Dream Sequence #2

08.11.2024

Hundred Years Gallery
Join us at Hundred Years Gallery for another installment of Dream Sequence.

We’ll be showcasing a series of contemporary experimental shorts from a whole host of exciting fimmakers and artists from around the world.

Expect a kaleidoscopic night where a ideas, themes, textures, and filmmaking techniques collide.


Programme:




DON’T KNOW WHAT

Thomas Renolder, 2019, Austria, 8’20 mins

Sat behind a table in an otherwise empty space, Renolder addresses the viewer and proclaims, ‘I don’t know what I’m doing.’ His words, breaths, and mannerisms are transformed into repetitive and rhythmic slapstick sequences. While drawing humour from the mundane, the film explores the creative potentials found in explorative play.




Marina Aleksander 

NOW AND TOMORROW, 2022, Denmark/UK, 12’31 mins

Marina Aleksander explores the fragmented memories of Andrei Tarkovsky’s sister, Marina, and her husband, Alexander, through a collection of photographs taken since the 1950s. By layering and intertwining these images, the film delves into the multiple dimensions of memory—those that endure, those forgotten, and those both joyful and burdensome. As the past collages with the present, viewers are invited to reflect on how memories shape and inhabit our lives. Originally created in 2018 under a different title, the film was re-edited and retitled in 2022 after further development. 




so come the storms of winter (+ other musings)

Alexis Parinas, 2024, UK, 5’00 mins

A mixed-media ode to cycles, communal making, play, and nurture. The film features self-portraits, collages, a game of mahjong, and the creation of two dyed fabrics: made by many hands from plants, flowers, food waste, and other natural and sustainable materials.




Empty House

Ben Kujawski, 2022, USA, 5’29 mins

Empty House explores the filmmaker’s experience of visiting their foreclosed childhood home; the abandoned structure still containing a stark yet decomposing layer of familiarity. Memory and reality splinter one another and that which was sought to be comprehended quickly becomes indecipherable.




Brackets

Cuttfruit, 2024, UK, 1’27 mins

Brackets explores the intertwined nature of memory and technology and the notion that viewing the past through a digital lens can corrupt, transform, and erase the truth of memories.




Everything Turns...

Aaron Zeghers, 2016, Canada, 12’32 mins

A study of the mythology of numbers, from 1 to 12, captured in a year-long record of space, movement, and the passing of time in historic locations around the world. Everything turns, everything revolves, and everything feels the deep score of time.




Great Sale Wood

Michaela Davis, 2024, UK, 2’02 mins

Taking half a year to complete, this animated short comprises over 2,800 hand-printed cyanotype frames. The film explores themes of ecology, climate crisis, and spiritualism.
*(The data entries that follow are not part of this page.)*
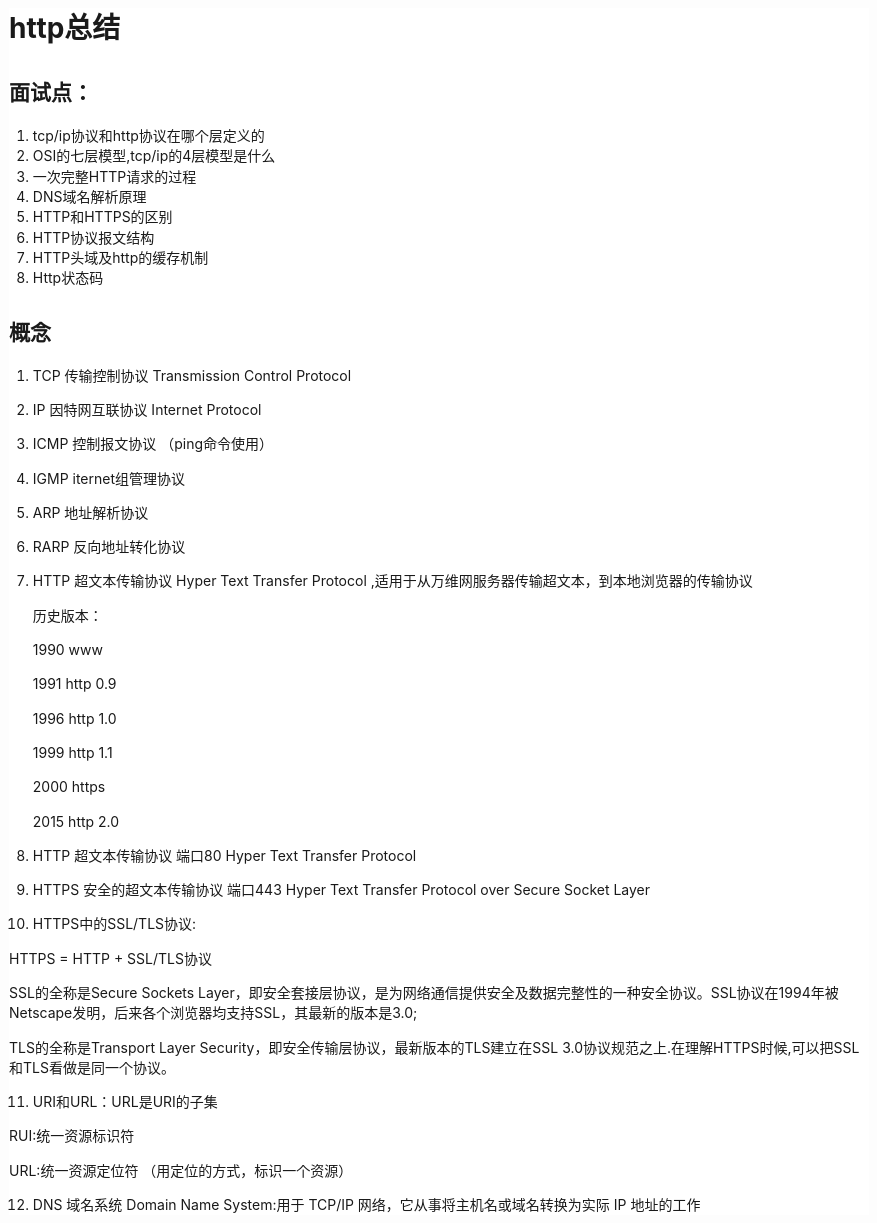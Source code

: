 # http总结

## 面试点：
1. tcp/ip协议和http协议在哪个层定义的
2. OSI的七层模型,tcp/ip的4层模型是什么
3. 一次完整HTTP请求的过程
4. DNS域名解析原理
5. HTTP和HTTPS的区别
6. HTTP协议报文结构
7. HTTP头域及http的缓存机制
8. Http状态码

## 概念


1. TCP 传输控制协议   Transmission Control Protocol
2. IP 因特网互联协议  Internet Protocol
3. ICMP 控制报文协议 （ping命令使用）
4. IGMP iternet组管理协议
5. ARP 地址解析协议
6. RARP 反向地址转化协议
7. HTTP 超文本传输协议 Hyper Text Transfer Protocol ,适用于从万维网服务器传输超文本，到本地浏览器的传输协议

    历史版本：
    
    1990 www
    
    1991 http 0.9
    
    1996 http 1.0
    
    1999 http 1.1
    
    2000 https
    
    2015 http 2.0
    
8. HTTP 超文本传输协议 端口80  Hyper Text Transfer Protocol 
9. HTTPS  安全的超文本传输协议 端口443 Hyper Text Transfer Protocol over Secure Socket Layer
10. HTTPS中的SSL/TLS协议:

HTTPS = HTTP + SSL/TLS协议

SSL的全称是Secure Sockets Layer，即安全套接层协议，是为网络通信提供安全及数据完整性的一种安全协议。SSL协议在1994年被Netscape发明，后来各个浏览器均支持SSL，其最新的版本是3.0;

TLS的全称是Transport Layer Security，即安全传输层协议，最新版本的TLS建立在SSL 3.0协议规范之上.在理解HTTPS时候,可以把SSL和TLS看做是同一个协议。

11. URI和URL：URL是URI的子集

   RUI:统一资源标识符
   
   URL:统一资源定位符 （用定位的方式，标识一个资源）
   
12. DNS 域名系统 Domain Name System:用于 TCP/IP 网络，它从事将主机名或域名转换为实际 IP 地址的工作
Advice for Light Baring Frogs

A'isha Odera, 2024, UK, 2’02 mins

In this film, the filmmaker harnesses dance in an active veneration of their ancestry, emulating the Engungun dance of Nigerian Masquerade culture. The piece seeks to honour Nigerian history, exploring dance as a practice of freedom and revolution.




Yesterday and Yesterday

Michael Dietrich, 2021, Austria, 5’45 mins

A film about observations made in the spring of 2020 and 2021, in which the filmmaker observes a marked change in his natural surroundings, brought on by the global pandemic.




Wolf

Luke Casey, 2021, Hong Kong, 3’11 mins

In this short film — the second in a series that explores the filmmaker’s dreams — we follow the strange movements of a mysterious woman.